__Your goal__:
Without the pictures, extract every line from the start of the material to the line containing "### API Route Patterns", both ends included.

__Material shown__:
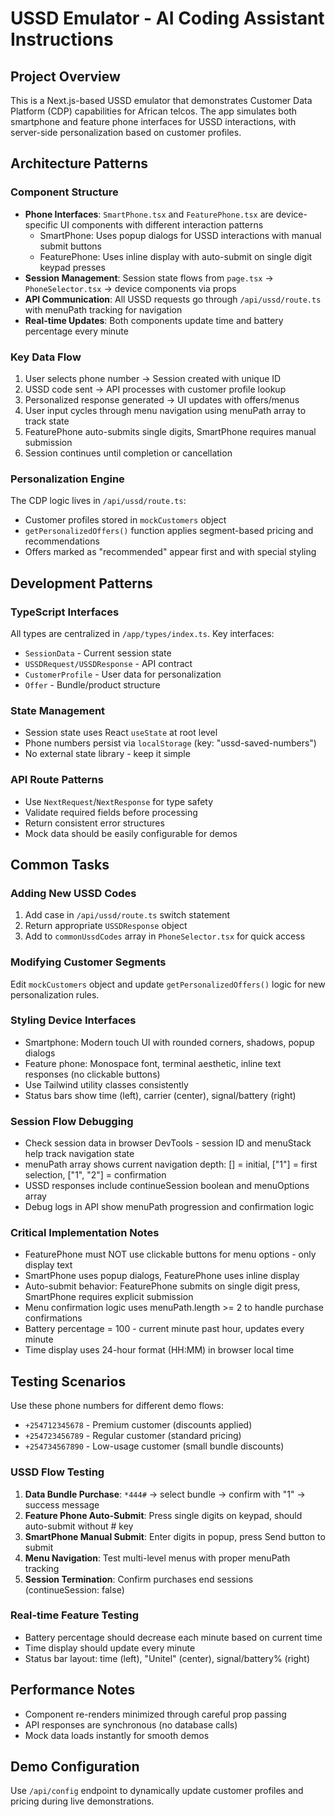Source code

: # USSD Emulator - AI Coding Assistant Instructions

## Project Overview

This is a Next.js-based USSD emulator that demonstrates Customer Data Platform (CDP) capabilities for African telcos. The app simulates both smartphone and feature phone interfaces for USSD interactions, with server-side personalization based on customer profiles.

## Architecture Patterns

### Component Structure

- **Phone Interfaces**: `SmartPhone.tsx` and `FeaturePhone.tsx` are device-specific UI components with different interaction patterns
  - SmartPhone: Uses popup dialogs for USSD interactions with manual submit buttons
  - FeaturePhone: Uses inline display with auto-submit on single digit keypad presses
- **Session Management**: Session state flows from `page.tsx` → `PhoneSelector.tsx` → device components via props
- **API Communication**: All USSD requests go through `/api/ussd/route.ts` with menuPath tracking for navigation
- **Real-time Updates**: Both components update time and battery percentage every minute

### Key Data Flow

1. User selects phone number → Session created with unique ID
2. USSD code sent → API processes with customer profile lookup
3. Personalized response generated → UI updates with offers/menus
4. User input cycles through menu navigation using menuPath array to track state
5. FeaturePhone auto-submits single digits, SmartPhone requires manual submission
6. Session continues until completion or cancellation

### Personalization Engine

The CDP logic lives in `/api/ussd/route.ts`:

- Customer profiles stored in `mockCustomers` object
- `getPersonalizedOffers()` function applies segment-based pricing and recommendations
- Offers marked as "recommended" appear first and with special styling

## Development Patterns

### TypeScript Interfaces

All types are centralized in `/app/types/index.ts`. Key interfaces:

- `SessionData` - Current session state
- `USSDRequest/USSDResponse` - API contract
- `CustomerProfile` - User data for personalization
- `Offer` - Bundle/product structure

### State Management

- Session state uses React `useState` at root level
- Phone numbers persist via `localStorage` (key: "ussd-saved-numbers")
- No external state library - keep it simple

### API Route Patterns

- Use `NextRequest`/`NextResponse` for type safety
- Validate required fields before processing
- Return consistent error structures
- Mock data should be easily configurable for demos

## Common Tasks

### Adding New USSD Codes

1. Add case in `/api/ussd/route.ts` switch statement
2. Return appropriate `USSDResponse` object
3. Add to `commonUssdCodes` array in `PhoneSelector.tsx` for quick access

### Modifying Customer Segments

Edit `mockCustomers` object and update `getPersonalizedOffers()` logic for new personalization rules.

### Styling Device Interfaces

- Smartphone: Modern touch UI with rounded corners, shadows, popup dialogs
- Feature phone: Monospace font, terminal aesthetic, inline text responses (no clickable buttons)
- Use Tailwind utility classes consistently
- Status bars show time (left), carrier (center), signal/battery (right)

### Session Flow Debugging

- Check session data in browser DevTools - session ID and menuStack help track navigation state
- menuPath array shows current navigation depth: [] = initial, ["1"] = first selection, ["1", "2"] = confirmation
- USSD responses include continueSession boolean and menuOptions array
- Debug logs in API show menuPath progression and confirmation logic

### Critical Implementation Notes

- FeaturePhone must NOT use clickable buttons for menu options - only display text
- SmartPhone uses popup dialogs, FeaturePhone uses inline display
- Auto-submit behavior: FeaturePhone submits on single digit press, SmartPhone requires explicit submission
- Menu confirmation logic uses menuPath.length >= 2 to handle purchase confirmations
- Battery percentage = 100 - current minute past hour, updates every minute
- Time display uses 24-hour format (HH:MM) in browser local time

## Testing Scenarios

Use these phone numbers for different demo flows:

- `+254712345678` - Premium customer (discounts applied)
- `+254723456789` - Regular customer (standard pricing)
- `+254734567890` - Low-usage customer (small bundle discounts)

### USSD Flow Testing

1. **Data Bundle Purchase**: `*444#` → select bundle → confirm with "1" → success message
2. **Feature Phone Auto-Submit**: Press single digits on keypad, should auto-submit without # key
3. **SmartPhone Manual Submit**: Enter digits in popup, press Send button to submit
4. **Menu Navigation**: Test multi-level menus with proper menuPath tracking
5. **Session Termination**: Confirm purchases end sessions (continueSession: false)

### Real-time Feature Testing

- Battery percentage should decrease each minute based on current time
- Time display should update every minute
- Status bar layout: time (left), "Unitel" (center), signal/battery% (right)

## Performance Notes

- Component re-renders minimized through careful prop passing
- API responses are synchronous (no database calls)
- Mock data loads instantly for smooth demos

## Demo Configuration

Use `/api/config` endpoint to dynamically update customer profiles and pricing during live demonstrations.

__Result of this exercise__:
Source code

: # USSD Emulator - AI Coding Assistant Instructions

## Project Overview

This is a Next.js-based USSD emulator that demonstrates Customer Data Platform (CDP) capabilities for African telcos. The app simulates both smartphone and feature phone interfaces for USSD interactions, with server-side personalization based on customer profiles.

## Architecture Patterns

### Component Structure

- **Phone Interfaces**: `SmartPhone.tsx` and `FeaturePhone.tsx` are device-specific UI components with different interaction patterns
  - SmartPhone: Uses popup dialogs for USSD interactions with manual submit buttons
  - FeaturePhone: Uses inline display with auto-submit on single digit keypad presses
- **Session Management**: Session state flows from `page.tsx` → `PhoneSelector.tsx` → device components via props
- **API Communication**: All USSD requests go through `/api/ussd/route.ts` with menuPath tracking for navigation
- **Real-time Updates**: Both components update time and battery percentage every minute

### Key Data Flow

1. User selects phone number → Session created with unique ID
2. USSD code sent → API processes with customer profile lookup
3. Personalized response generated → UI updates with offers/menus
4. User input cycles through menu navigation using menuPath array to track state
5. FeaturePhone auto-submits single digits, SmartPhone requires manual submission
6. Session continues until completion or cancellation

### Personalization Engine

The CDP logic lives in `/api/ussd/route.ts`:

- Customer profiles stored in `mockCustomers` object
- `getPersonalizedOffers()` function applies segment-based pricing and recommendations
- Offers marked as "recommended" appear first and with special styling

## Development Patterns

### TypeScript Interfaces

All types are centralized in `/app/types/index.ts`. Key interfaces:

- `SessionData` - Current session state
- `USSDRequest/USSDResponse` - API contract
- `CustomerProfile` - User data for personalization
- `Offer` - Bundle/product structure

### State Management

- Session state uses React `useState` at root level
- Phone numbers persist via `localStorage` (key: "ussd-saved-numbers")
- No external state library - keep it simple

### API Route Patterns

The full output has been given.